Return only the lines running from the first line of the listing through the one with "- Convention", unchanged.
--- The input ---
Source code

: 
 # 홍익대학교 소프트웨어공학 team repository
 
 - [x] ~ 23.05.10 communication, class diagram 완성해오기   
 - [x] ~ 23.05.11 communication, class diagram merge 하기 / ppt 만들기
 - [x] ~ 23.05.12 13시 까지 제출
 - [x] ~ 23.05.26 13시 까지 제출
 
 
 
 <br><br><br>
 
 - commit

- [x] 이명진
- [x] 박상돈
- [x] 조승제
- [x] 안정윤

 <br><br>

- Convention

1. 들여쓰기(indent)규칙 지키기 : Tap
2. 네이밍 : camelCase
---
● **Solution to this task**
Source code

: 
 # 홍익대학교 소프트웨어공학 team repository
 
 - [x] ~ 23.05.10 communication, class diagram 완성해오기   
 - [x] ~ 23.05.11 communication, class diagram merge 하기 / ppt 만들기
 - [x] ~ 23.05.12 13시 까지 제출
 - [x] ~ 23.05.26 13시 까지 제출
 
 
 
 <br><br><br>
 
 - commit

- [x] 이명진
- [x] 박상돈
- [x] 조승제
- [x] 안정윤

 <br><br>

- Convention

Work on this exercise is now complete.